“Carlow was last seen about five p.m. on August 1st. He was then driving out of town, Mrs Carlow saying that he was going to Manton, where he was courtin’ a woman. She couldn’t tell us the name of this woman, and we couldn’t locate her. I believe she was truthful about it, that Edward told her a yarn about courting a girl.

“The next day, shortly after eleven in the morning, Carlow’s body was discovered by a feller named Blaze, the men’s cook out there. It was by the merest chance, too. The cook shot a duck and when wading out to get the bird actually kicked against the submerged body.

“The van wasn’t found until the following day when we began examining every off track from the track to Manton. It was well concealed by the scrub, and finding the van was chancy because, during the night Carlow was murdered, it rained heavily and tyre tracks were scarce. That afternoon, Inspector Stanley and Detective Jones arrived from Brisbane and took over.”

“You had then questioned the cook and the Answerth stockmen?” Bony probed.

“Blaze, the cook, yes. There were no men in camp the night Carlow was murdered. Excepting the cook, the only man employed at that time was the head stockman. The shearing was over and the sheep put into the spring pastures, and so work was slack.
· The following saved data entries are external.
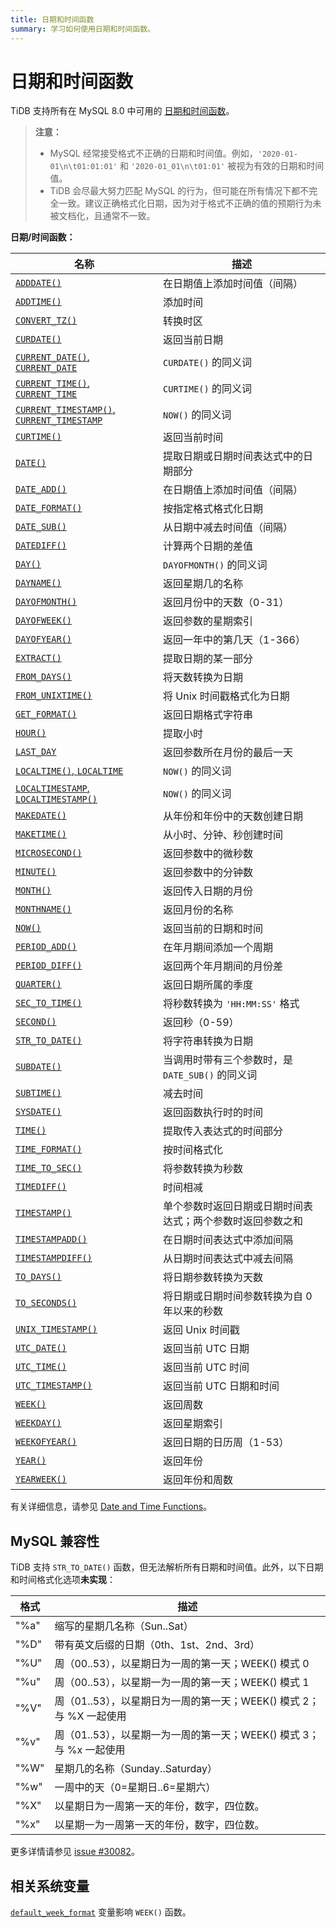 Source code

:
 ```yaml
---
title: 日期和时间函数
summary: 学习如何使用日期和时间函数。
---
```


# 日期和时间函数

TiDB 支持所有在 MySQL 8.0 中可用的 [日期和时间函数](https://dev.mysql.com/doc/refman/8.0/en/date-and-time-functions.html)。

> **注意：**
>
> - MySQL 经常接受格式不正确的日期和时间值。例如，`'2020-01-01\n\t01:01:01'` 和 `'2020-01_01\n\t01:01'` 被视为有效的日期和时间值。
> - TiDB 会尽最大努力匹配 MySQL 的行为，但可能在所有情况下都不完全一致。建议正确格式化日期，因为对于格式不正确的值的预期行为未被文档化，且通常不一致。

**日期/时间函数：**

| 名称 | 描述 |
| ---------------------------------------- | ---------------------------------------- |
| [`ADDDATE()`](https://dev.mysql.com/doc/refman/8.0/en/date-and-time-functions.html#function_adddate) | 在日期值上添加时间值（间隔） |
| [`ADDTIME()`](https://dev.mysql.com/doc/refman/8.0/en/date-and-time-functions.html#function_addtime) | 添加时间 |
| [`CONVERT_TZ()`](https://dev.mysql.com/doc/refman/8.0/en/date-and-time-functions.html#function_convert-tz) | 转换时区 |
| [`CURDATE()`](https://dev.mysql.com/doc/refman/8.0/en/date-and-time-functions.html#function_curdate) | 返回当前日期 |
| [`CURRENT_DATE()`, `CURRENT_DATE`](https://dev.mysql.com/doc/refman/8.0/en/date-and-time-functions.html#function_current-date) | `CURDATE()` 的同义词 |
| [`CURRENT_TIME()`, `CURRENT_TIME`](https://dev.mysql.com/doc/refman/8.0/en/date-and-time-functions.html#function_current-time) | `CURTIME()` 的同义词 |
| [`CURRENT_TIMESTAMP()`, `CURRENT_TIMESTAMP`](https://dev.mysql.com/doc/refman/8.0/en/date-and-time-functions.html#function_current-timestamp) | `NOW()` 的同义词 |
| [`CURTIME()`](https://dev.mysql.com/doc/refman/8.0/en/date-and-time-functions.html#function_curtime) | 返回当前时间 |
| [`DATE()`](https://dev.mysql.com/doc/refman/8.0/en/date-and-time-functions.html#function_date) | 提取日期或日期时间表达式中的日期部分 |
| [`DATE_ADD()`](https://dev.mysql.com/doc/refman/8.0/en/date-and-time-functions.html#function_date-add) | 在日期值上添加时间值（间隔） |
| [`DATE_FORMAT()`](https://dev.mysql.com/doc/refman/8.0/en/date-and-time-functions.html#function_date-format) | 按指定格式格式化日期 |
| [`DATE_SUB()`](https://dev.mysql.com/doc/refman/8.0/en/date-and-time-functions.html#function_date-sub) | 从日期中减去时间值（间隔） |
| [`DATEDIFF()`](https://dev.mysql.com/doc/refman/8.0/en/date-and-time-functions.html#function_datediff) | 计算两个日期的差值 |
| [`DAY()`](https://dev.mysql.com/doc/refman/8.0/en/date-and-time-functions.html#function_day) | `DAYOFMONTH()` 的同义词 |
| [`DAYNAME()`](https://dev.mysql.com/doc/refman/8.0/en/date-and-time-functions.html#function_dayname) | 返回星期几的名称 |
| [`DAYOFMONTH()`](https://dev.mysql.com/doc/refman/8.0/en/date-and-time-functions.html#function_dayofmonth) | 返回月份中的天数（0-31） |
| [`DAYOFWEEK()`](https://dev.mysql.com/doc/refman/8.0/en/date-and-time-functions.html#function_dayofweek) | 返回参数的星期索引 |
| [`DAYOFYEAR()`](https://dev.mysql.com/doc/refman/8.0/en/date-and-time-functions.html#function_dayofyear) | 返回一年中的第几天（1-366） |
| [`EXTRACT()`](https://dev.mysql.com/doc/refman/8.0/en/date-and-time-functions.html#function_extract) | 提取日期的某一部分 |
| [`FROM_DAYS()`](https://dev.mysql.com/doc/refman/8.0/en/date-and-time-functions.html#function_from-days) | 将天数转换为日期 |
| [`FROM_UNIXTIME()`](https://dev.mysql.com/doc/refman/8.0/en/date-and-time-functions.html#function_from-unixtime) | 将 Unix 时间戳格式化为日期 |
| [`GET_FORMAT()`](https://dev.mysql.com/doc/refman/8.0/en/date-and-time-functions.html#function_get-format) | 返回日期格式字符串 |
| [`HOUR()`](https://dev.mysql.com/doc/refman/8.0/en/date-and-time-functions.html#function_hour) | 提取小时 |
| [`LAST_DAY`](https://dev.mysql.com/doc/refman/8.0/en/date-and-time-functions.html#function_last-day) | 返回参数所在月份的最后一天 |
| [`LOCALTIME()`, `LOCALTIME`](https://dev.mysql.com/doc/refman/8.0/en/date-and-time-functions.html#function_localtime) | `NOW()` 的同义词 |
| [`LOCALTIMESTAMP`, `LOCALTIMESTAMP()`](https://dev.mysql.com/doc/refman/8.0/en/date-and-time-functions.html#function_localtimestamp) | `NOW()` 的同义词 |
| [`MAKEDATE()`](https://dev.mysql.com/doc/refman/8.0/en/date-and-time-functions.html#function_makedate) | 从年份和年份中的天数创建日期 |
| [`MAKETIME()`](https://dev.mysql.com/doc/refman/8.0/en/date-and-time-functions.html#function_maketime) | 从小时、分钟、秒创建时间 |
| [`MICROSECOND()`](https://dev.mysql.com/doc/refman/8.0/en/date-and-time-functions.html#function_microsecond) | 返回参数中的微秒数 |
| [`MINUTE()`](https://dev.mysql.com/doc/refman/8.0/en/date-and-time-functions.html#function_minute) | 返回参数中的分钟数 |
| [`MONTH()`](https://dev.mysql.com/doc/refman/8.0/en/date-and-time-functions.html#function_month) | 返回传入日期的月份 |
| [`MONTHNAME()`](https://dev.mysql.com/doc/refman/8.0/en/date-and-time-functions.html#function_monthname) | 返回月份的名称 |
| [`NOW()`](https://dev.mysql.com/doc/refman/8.0/en/date-and-time-functions.html#function_now) | 返回当前的日期和时间 |
| [`PERIOD_ADD()`](https://dev.mysql.com/doc/refman/8.0/en/date-and-time-functions.html#function_period-add) | 在年月期间添加一个周期 |
| [`PERIOD_DIFF()`](https://dev.mysql.com/doc/refman/8.0/en/date-and-time-functions.html#function_period-diff) | 返回两个年月期间的月份差 |
| [`QUARTER()`](https://dev.mysql.com/doc/refman/8.0/en/date-and-time-functions.html#function_quarter) | 返回日期所属的季度 |
| [`SEC_TO_TIME()`](https://dev.mysql.com/doc/refman/8.0/en/date-and-time-functions.html#function_sec-to-time) | 将秒数转换为 `'HH:MM:SS'` 格式 |
| [`SECOND()`](https://dev.mysql.com/doc/refman/8.0/en/date-and-time-functions.html#function_second) | 返回秒（0-59） |
| [`STR_TO_DATE()`](https://dev.mysql.com/doc/refman/8.0/en/date-and-time-functions.html#function_str-to-date) | 将字符串转换为日期 |
| [`SUBDATE()`](https://dev.mysql.com/doc/refman/8.0/en/date-and-time-functions.html#function_subdate) | 当调用时带有三个参数时，是 `DATE_SUB()` 的同义词 |
| [`SUBTIME()`](https://dev.mysql.com/doc/refman/8.0/en/date-and-time-functions.html#function_subtime) | 减去时间 |
| [`SYSDATE()`](https://dev.mysql.com/doc/refman/8.0/en/date-and-time-functions.html#function_sysdate) | 返回函数执行时的时间 |
| [`TIME()`](https://dev.mysql.com/doc/refman/8.0/en/date-and-time-functions.html#function_time) | 提取传入表达式的时间部分 |
| [`TIME_FORMAT()`](https://dev.mysql.com/doc/refman/8.0/en/date-and-time-functions.html#function_time-format) | 按时间格式化 |
| [`TIME_TO_SEC()`](https://dev.mysql.com/doc/refman/8.0/en/date-and-time-functions.html#function_time-to-sec) | 将参数转换为秒数 |
| [`TIMEDIFF()`](https://dev.mysql.com/doc/refman/8.0/en/date-and-time-functions.html#function_timediff) | 时间相减 |
| [`TIMESTAMP()`](https://dev.mysql.com/doc/refman/8.0/en/date-and-time-functions.html#function_timestamp) | 单个参数时返回日期或日期时间表达式；两个参数时返回参数之和 |
| [`TIMESTAMPADD()`](https://dev.mysql.com/doc/refman/8.0/en/date-and-time-functions.html#function_timestampadd) | 在日期时间表达式中添加间隔 |
| [`TIMESTAMPDIFF()`](https://dev.mysql.com/doc/refman/8.0/en/date-and-time-functions.html#function_timestampdiff) | 从日期时间表达式中减去间隔 |
| [`TO_DAYS()`](https://dev.mysql.com/doc/refman/8.0/en/date-and-time-functions.html#function_to-days) | 将日期参数转换为天数 |
| [`TO_SECONDS()`](https://dev.mysql.com/doc/refman/8.0/en/date-and-time-functions.html#function_to-seconds) | 将日期或日期时间参数转换为自 0 年以来的秒数 |
| [`UNIX_TIMESTAMP()`](https://dev.mysql.com/doc/refman/8.0/en/date-and-time-functions.html#function_unix-timestamp) | 返回 Unix 时间戳 |
| [`UTC_DATE()`](https://dev.mysql.com/doc/refman/8.0/en/date-and-time-functions.html#function_utc-date) | 返回当前 UTC 日期 |
| [`UTC_TIME()`](https://dev.mysql.com/doc/refman/8.0/en/date-and-time-functions.html#function_utc-time) | 返回当前 UTC 时间 |
| [`UTC_TIMESTAMP()`](https://dev.mysql.com/doc/refman/8.0/en/date-and-time-functions.html#function_utc-timestamp) | 返回当前 UTC 日期和时间 |
| [`WEEK()`](https://dev.mysql.com/doc/refman/8.0/en/date-and-time-functions.html#function_week) | 返回周数 |
| [`WEEKDAY()`](https://dev.mysql.com/doc/refman/8.0/en/date-and-time-functions.html#function_weekday) | 返回星期索引 |
| [`WEEKOFYEAR()`](https://dev.mysql.com/doc/refman/8.0/en/date-and-time-functions.html#function_weekofyear) | 返回日期的日历周（1-53） |
| [`YEAR()`](https://dev.mysql.com/doc/refman/8.0/en/date-and-time-functions.html#function_year) | 返回年份 |
| [`YEARWEEK()`](https://dev.mysql.com/doc/refman/8.0/en/date-and-time-functions.html#function_yearweek) | 返回年份和周数 |

有关详细信息，请参见 [Date and Time Functions](https://dev.mysql.com/doc/refman/8.0/en/date-and-time-functions.html)。

## MySQL 兼容性

TiDB 支持 `STR_TO_DATE()` 函数，但无法解析所有日期和时间值。此外，以下日期和时间格式化选项**未实现**：

| 格式 | 描述 |
|--------|---------------------------------------------------------------------------------------|
| "%a"   | 缩写的星期几名称（Sun..Sat） |
| "%D"   | 带有英文后缀的日期（0th、1st、2nd、3rd） |
| "%U"   | 周（00..53），以星期日为一周的第一天；WEEK() 模式 0 |
| "%u"   | 周（00..53），以星期一为一周的第一天；WEEK() 模式 1 |
| "%V"   | 周（01..53），以星期日为一周的第一天；WEEK() 模式 2；与 %X 一起使用 |
| "%v"   | 周（01..53），以星期一为一周的第一天；WEEK() 模式 3；与 %x 一起使用 |
| "%W"   | 星期几的名称（Sunday..Saturday） |
| "%w"   | 一周中的天（0=星期日..6=星期六） |
| "%X"   | 以星期日为一周第一天的年份，数字，四位数。 |
| "%x"   | 以星期一为一周第一天的年份，数字，四位数。 |

更多详情请参见 [issue #30082](https://github.com/pingcap/tidb/issues/30082)。

## 相关系统变量

[`default_week_format`](/system-variables.md#default_week_format) 变量影响 `WEEK()` 函数。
The head stockman was on the booze here in Edison. Feller by the name of Robin Foster.”

“Same name as the wood cutter.”

“Yes. Henry Foster’s brother.”

“How did the cook come out of it?”

“Seemed to me he came out square. Only a weed of a man, and elderly into the bargain. Carlow was a big man and could have defended himself easily against a man like Blaze. According to medical evidence…”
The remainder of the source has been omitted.